## Task description:
Restate word for word every entry that appears below, skipping its pictures.

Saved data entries

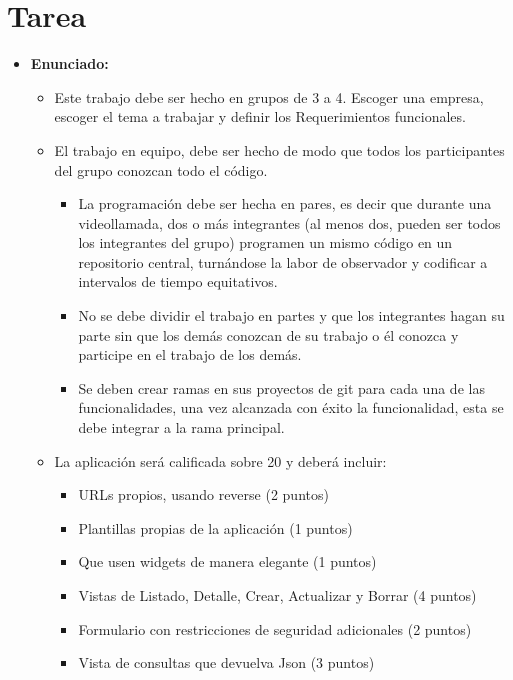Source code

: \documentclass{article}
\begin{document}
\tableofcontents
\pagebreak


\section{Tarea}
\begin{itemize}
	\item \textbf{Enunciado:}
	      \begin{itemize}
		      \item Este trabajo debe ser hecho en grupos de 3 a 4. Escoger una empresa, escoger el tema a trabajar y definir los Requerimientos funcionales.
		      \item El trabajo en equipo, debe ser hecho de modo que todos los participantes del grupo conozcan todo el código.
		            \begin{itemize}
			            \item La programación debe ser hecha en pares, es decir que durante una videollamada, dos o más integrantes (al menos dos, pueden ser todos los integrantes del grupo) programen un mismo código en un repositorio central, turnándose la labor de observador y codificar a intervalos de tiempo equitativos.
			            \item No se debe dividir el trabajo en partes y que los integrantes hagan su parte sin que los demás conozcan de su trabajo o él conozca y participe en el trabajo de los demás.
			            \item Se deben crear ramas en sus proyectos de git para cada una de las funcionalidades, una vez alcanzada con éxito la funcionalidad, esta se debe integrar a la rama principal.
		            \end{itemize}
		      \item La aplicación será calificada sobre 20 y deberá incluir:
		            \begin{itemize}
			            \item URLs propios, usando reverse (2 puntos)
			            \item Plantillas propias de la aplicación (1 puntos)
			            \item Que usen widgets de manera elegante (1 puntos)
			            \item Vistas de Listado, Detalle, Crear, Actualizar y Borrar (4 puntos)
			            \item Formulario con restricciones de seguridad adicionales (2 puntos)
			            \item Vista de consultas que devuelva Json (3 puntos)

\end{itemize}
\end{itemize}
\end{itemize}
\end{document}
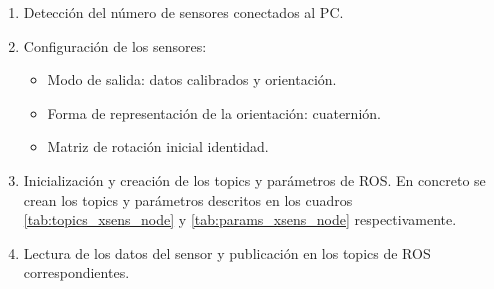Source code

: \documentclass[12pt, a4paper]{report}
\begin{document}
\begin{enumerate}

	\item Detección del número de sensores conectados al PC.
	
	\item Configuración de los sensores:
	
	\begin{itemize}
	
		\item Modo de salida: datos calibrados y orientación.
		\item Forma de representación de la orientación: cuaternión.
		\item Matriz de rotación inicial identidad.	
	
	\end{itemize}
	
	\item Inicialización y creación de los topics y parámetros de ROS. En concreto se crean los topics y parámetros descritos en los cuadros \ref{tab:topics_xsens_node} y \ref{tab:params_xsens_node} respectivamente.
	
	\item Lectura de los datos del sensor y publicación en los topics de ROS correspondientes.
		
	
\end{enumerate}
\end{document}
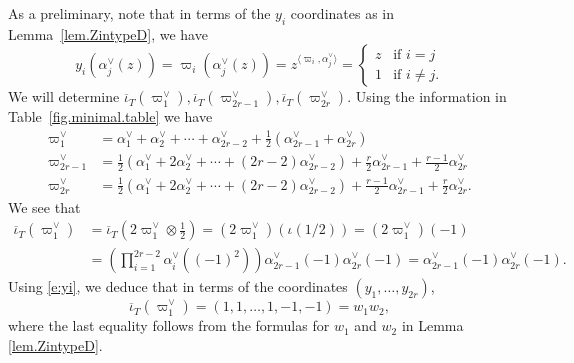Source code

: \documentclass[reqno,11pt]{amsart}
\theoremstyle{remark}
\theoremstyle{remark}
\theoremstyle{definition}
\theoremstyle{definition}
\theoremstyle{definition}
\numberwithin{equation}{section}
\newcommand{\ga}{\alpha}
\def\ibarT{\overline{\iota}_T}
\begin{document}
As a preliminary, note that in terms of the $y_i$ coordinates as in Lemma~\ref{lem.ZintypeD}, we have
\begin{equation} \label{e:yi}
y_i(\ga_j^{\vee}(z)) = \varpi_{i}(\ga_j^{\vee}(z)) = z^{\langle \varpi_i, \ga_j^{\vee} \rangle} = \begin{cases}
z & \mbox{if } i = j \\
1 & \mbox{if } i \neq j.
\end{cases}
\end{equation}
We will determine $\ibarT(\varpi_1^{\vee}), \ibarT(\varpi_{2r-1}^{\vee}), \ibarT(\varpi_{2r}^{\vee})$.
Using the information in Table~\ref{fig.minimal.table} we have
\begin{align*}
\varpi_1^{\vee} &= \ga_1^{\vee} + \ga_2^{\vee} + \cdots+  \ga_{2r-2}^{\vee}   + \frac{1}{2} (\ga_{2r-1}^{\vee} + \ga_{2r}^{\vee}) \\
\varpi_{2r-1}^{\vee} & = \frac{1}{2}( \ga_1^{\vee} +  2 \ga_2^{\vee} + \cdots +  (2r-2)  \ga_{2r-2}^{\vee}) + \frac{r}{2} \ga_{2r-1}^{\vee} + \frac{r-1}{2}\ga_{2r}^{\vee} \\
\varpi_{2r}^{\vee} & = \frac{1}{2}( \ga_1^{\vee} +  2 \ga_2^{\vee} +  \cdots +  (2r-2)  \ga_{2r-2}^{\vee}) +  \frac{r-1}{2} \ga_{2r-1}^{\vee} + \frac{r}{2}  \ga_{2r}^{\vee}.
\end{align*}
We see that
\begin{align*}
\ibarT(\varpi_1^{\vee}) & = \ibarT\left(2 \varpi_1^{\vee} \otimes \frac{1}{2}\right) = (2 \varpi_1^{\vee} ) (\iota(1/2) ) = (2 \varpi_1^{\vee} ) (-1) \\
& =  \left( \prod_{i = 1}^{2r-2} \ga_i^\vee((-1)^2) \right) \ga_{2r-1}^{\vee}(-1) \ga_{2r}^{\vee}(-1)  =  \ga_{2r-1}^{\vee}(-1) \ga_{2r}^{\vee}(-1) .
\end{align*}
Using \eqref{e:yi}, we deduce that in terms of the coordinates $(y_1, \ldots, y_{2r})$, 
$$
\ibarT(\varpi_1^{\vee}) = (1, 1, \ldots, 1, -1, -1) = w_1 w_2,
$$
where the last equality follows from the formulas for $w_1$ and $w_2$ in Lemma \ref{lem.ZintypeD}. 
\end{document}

## Answer to this exercise:
Source code

: \documentclass{article}
\begin{document}
\tableofcontents
\pagebreak


\section{Tarea}
\begin{itemize}
	\item \textbf{Enunciado:}
	      \begin{itemize}
		      \item Este trabajo debe ser hecho en grupos de 3 a 4. Escoger una empresa, escoger el tema a trabajar y definir los Requerimientos funcionales.
		      \item El trabajo en equipo, debe ser hecho de modo que todos los participantes del grupo conozcan todo el código.
		            \begin{itemize}
			            \item La programación debe ser hecha en pares, es decir que durante una videollamada, dos o más integrantes (al menos dos, pueden ser todos los integrantes del grupo) programen un mismo código en un repositorio central, turnándose la labor de observador y codificar a intervalos de tiempo equitativos.
			            \item No se debe dividir el trabajo en partes y que los integrantes hagan su parte sin que los demás conozcan de su trabajo o él conozca y participe en el trabajo de los demás.
			            \item Se deben crear ramas en sus proyectos de git para cada una de las funcionalidades, una vez alcanzada con éxito la funcionalidad, esta se debe integrar a la rama principal.
		            \end{itemize}
		      \item La aplicación será calificada sobre 20 y deberá incluir:
		            \begin{itemize}
			            \item URLs propios, usando reverse (2 puntos)
			            \item Plantillas propias de la aplicación (1 puntos)
			            \item Que usen widgets de manera elegante (1 puntos)
			            \item Vistas de Listado, Detalle, Crear, Actualizar y Borrar (4 puntos)
			            \item Formulario con restricciones de seguridad adicionales (2 puntos)
			            \item Vista de consultas que devuelva Json (3 puntos)

\end{itemize}
\end{itemize}
\end{itemize}
\end{document}
Source code

: \documentclass[12pt, a4paper]{report}
\begin{document}
\begin{enumerate}

	\item Detección del número de sensores conectados al PC.
	
	\item Configuración de los sensores:
	
	\begin{itemize}
	
		\item Modo de salida: datos calibrados y orientación.
		\item Forma de representación de la orientación: cuaternión.
		\item Matriz de rotación inicial identidad.	
	
	\end{itemize}
	
	\item Inicialización y creación de los topics y parámetros de ROS. En concreto se crean los topics y parámetros descritos en los cuadros \ref{tab:topics_xsens_node} y \ref{tab:params_xsens_node} respectivamente.
	
	\item Lectura de los datos del sensor y publicación en los topics de ROS correspondientes.
		
	
\end{enumerate}
\end{document}
Source code

: \documentclass[reqno,11pt]{amsart}
\theoremstyle{remark}
\theoremstyle{remark}
\theoremstyle{definition}
\theoremstyle{definition}
\theoremstyle{definition}
\numberwithin{equation}{section}
\newcommand{\ga}{\alpha}
\def\ibarT{\overline{\iota}_T}
\begin{document}
As a preliminary, note that in terms of the $y_i$ coordinates as in Lemma~\ref{lem.ZintypeD}, we have
\begin{equation} \label{e:yi}
y_i(\ga_j^{\vee}(z)) = \varpi_{i}(\ga_j^{\vee}(z)) = z^{\langle \varpi_i, \ga_j^{\vee} \rangle} = \begin{cases}
z & \mbox{if } i = j \\
1 & \mbox{if } i \neq j.
\end{cases}
\end{equation}
We will determine $\ibarT(\varpi_1^{\vee}), \ibarT(\varpi_{2r-1}^{\vee}), \ibarT(\varpi_{2r}^{\vee})$.
Using the information in Table~\ref{fig.minimal.table} we have
\begin{align*}
\varpi_1^{\vee} &= \ga_1^{\vee} + \ga_2^{\vee} + \cdots+  \ga_{2r-2}^{\vee}   + \frac{1}{2} (\ga_{2r-1}^{\vee} + \ga_{2r}^{\vee}) \\
\varpi_{2r-1}^{\vee} & = \frac{1}{2}( \ga_1^{\vee} +  2 \ga_2^{\vee} + \cdots +  (2r-2)  \ga_{2r-2}^{\vee}) + \frac{r}{2} \ga_{2r-1}^{\vee} + \frac{r-1}{2}\ga_{2r}^{\vee} \\
\varpi_{2r}^{\vee} & = \frac{1}{2}( \ga_1^{\vee} +  2 \ga_2^{\vee} +  \cdots +  (2r-2)  \ga_{2r-2}^{\vee}) +  \frac{r-1}{2} \ga_{2r-1}^{\vee} + \frac{r}{2}  \ga_{2r}^{\vee}.
\end{align*}
We see that
\begin{align*}
\ibarT(\varpi_1^{\vee}) & = \ibarT\left(2 \varpi_1^{\vee} \otimes \frac{1}{2}\right) = (2 \varpi_1^{\vee} ) (\iota(1/2) ) = (2 \varpi_1^{\vee} ) (-1) \\
& =  \left( \prod_{i = 1}^{2r-2} \ga_i^\vee((-1)^2) \right) \ga_{2r-1}^{\vee}(-1) \ga_{2r}^{\vee}(-1)  =  \ga_{2r-1}^{\vee}(-1) \ga_{2r}^{\vee}(-1) .
\end{align*}
Using \eqref{e:yi}, we deduce that in terms of the coordinates $(y_1, \ldots, y_{2r})$, 
$$
\ibarT(\varpi_1^{\vee}) = (1, 1, \ldots, 1, -1, -1) = w_1 w_2,
$$
where the last equality follows from the formulas for $w_1$ and $w_2$ in Lemma \ref{lem.ZintypeD}. 
\end{document}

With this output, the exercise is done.